## [RECORD SET]
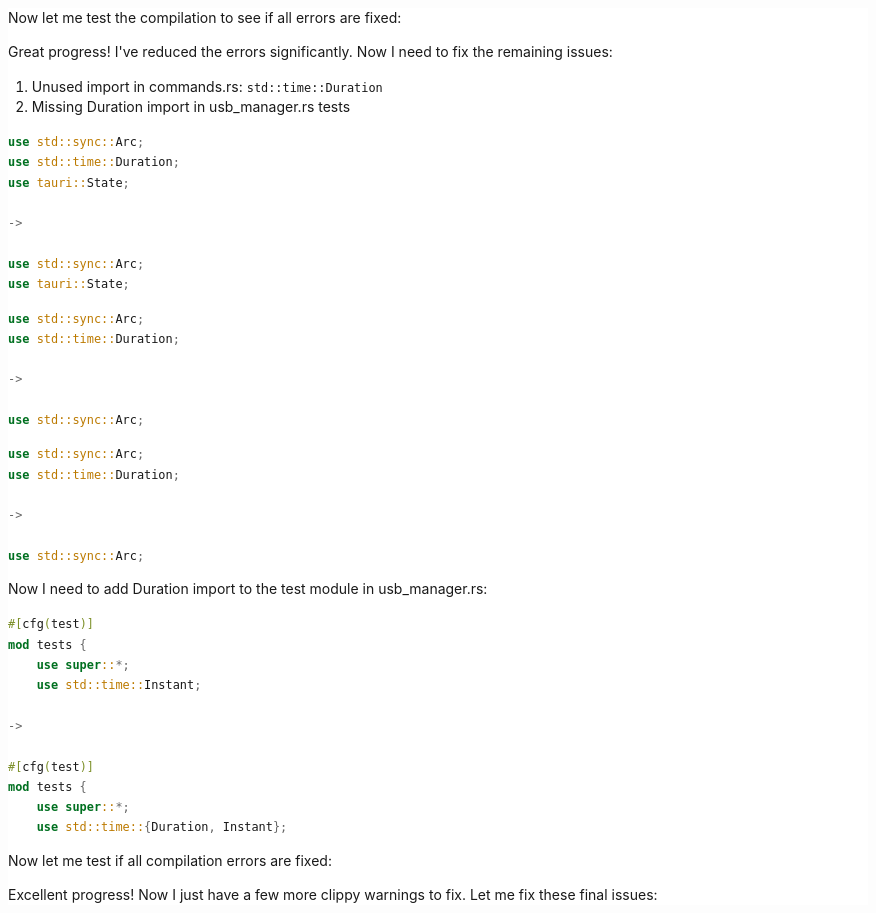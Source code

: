 Now let me test the compilation to see if all errors are fixed:

Great progress! I've reduced the errors significantly. Now I need to fix the remaining issues:

1. Unused import in commands.rs: `std::time::Duration`
2. Missing Duration import in usb_manager.rs tests

```rust
use std::sync::Arc;
use std::time::Duration;
use tauri::State;

->

use std::sync::Arc;
use tauri::State;
```

```rust
use std::sync::Arc;
use std::time::Duration;

->

use std::sync::Arc;
```

```rust
use std::sync::Arc;
use std::time::Duration;

->

use std::sync::Arc;
```

Now I need to add Duration import to the test module in usb_manager.rs:

```rust
#[cfg(test)]
mod tests {
    use super::*;
    use std::time::Instant;

->

#[cfg(test)]
mod tests {
    use super::*;
    use std::time::{Duration, Instant};
```

Now let me test if all compilation errors are fixed:

Excellent progress! Now I just have a few more clippy warnings to fix. Let me fix these final issues:
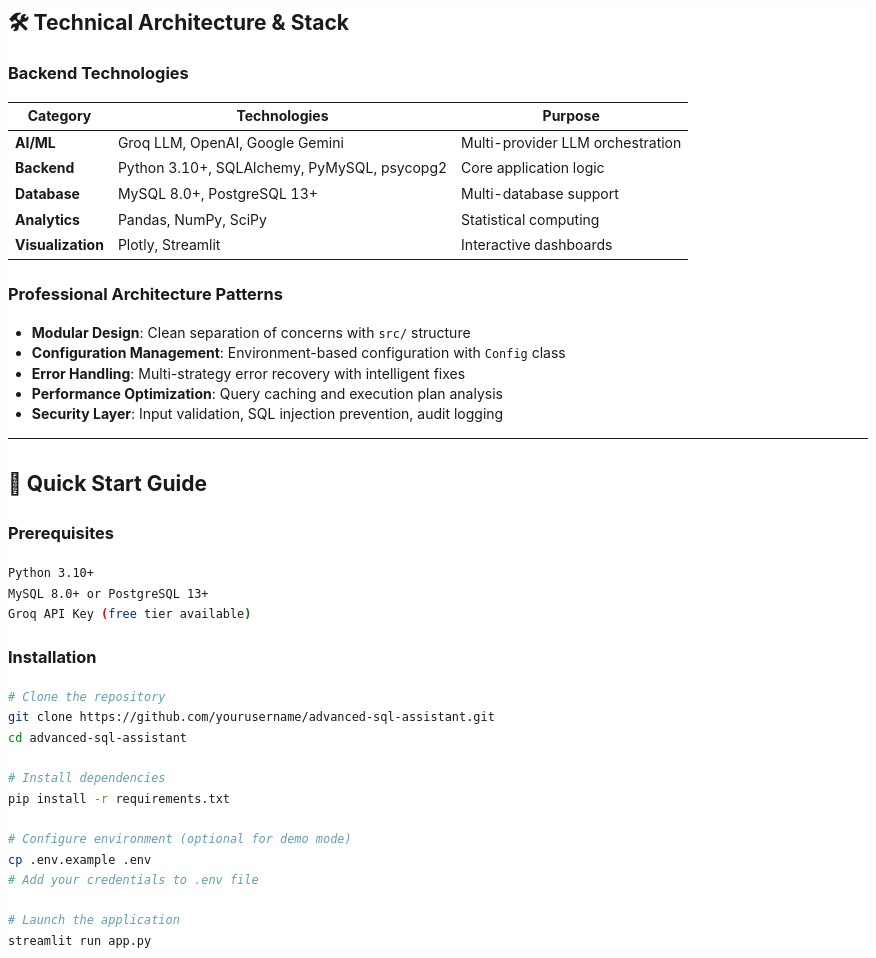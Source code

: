 
## 🛠️ **Technical Architecture & Stack**

### **Backend Technologies**
| **Category** | **Technologies** | **Purpose** |
|--------------|-----------------|-------------|
| **AI/ML** | Groq LLM, OpenAI, Google Gemini | Multi-provider LLM orchestration |
| **Backend** | Python 3.10+, SQLAlchemy, PyMySQL, psycopg2 | Core application logic |
| **Database** | MySQL 8.0+, PostgreSQL 13+ | Multi-database support |
| **Analytics** | Pandas, NumPy, SciPy | Statistical computing |
| **Visualization** | Plotly, Streamlit | Interactive dashboards |

### **Professional Architecture Patterns**
- **Modular Design**: Clean separation of concerns with `src/` structure
- **Configuration Management**: Environment-based configuration with `Config` class
- **Error Handling**: Multi-strategy error recovery with intelligent fixes
- **Performance Optimization**: Query caching and execution plan analysis
- **Security Layer**: Input validation, SQL injection prevention, audit logging

---

## 🚀 **Quick Start Guide**

### **Prerequisites**
```bash
Python 3.10+
MySQL 8.0+ or PostgreSQL 13+
Groq API Key (free tier available)
```

### **Installation**
```bash
# Clone the repository
git clone https://github.com/yourusername/advanced-sql-assistant.git
cd advanced-sql-assistant

# Install dependencies
pip install -r requirements.txt

# Configure environment (optional for demo mode)
cp .env.example .env
# Add your credentials to .env file

# Launch the application
streamlit run app.py
```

## [PROBLEM]
Given the records above, return exactly the lines starting at the line containing "LLM orchestration |" and ending at the line containing "Interactive dashboards |", including both.

## [REPLY TO THE TASK]
| **AI/ML** | Groq LLM, OpenAI, Google Gemini | Multi-provider LLM orchestration |
| **Backend** | Python 3.10+, SQLAlchemy, PyMySQL, psycopg2 | Core application logic |
| **Database** | MySQL 8.0+, PostgreSQL 13+ | Multi-database support |
| **Analytics** | Pandas, NumPy, SciPy | Statistical computing |
| **Visualization** | Plotly, Streamlit | Interactive dashboards |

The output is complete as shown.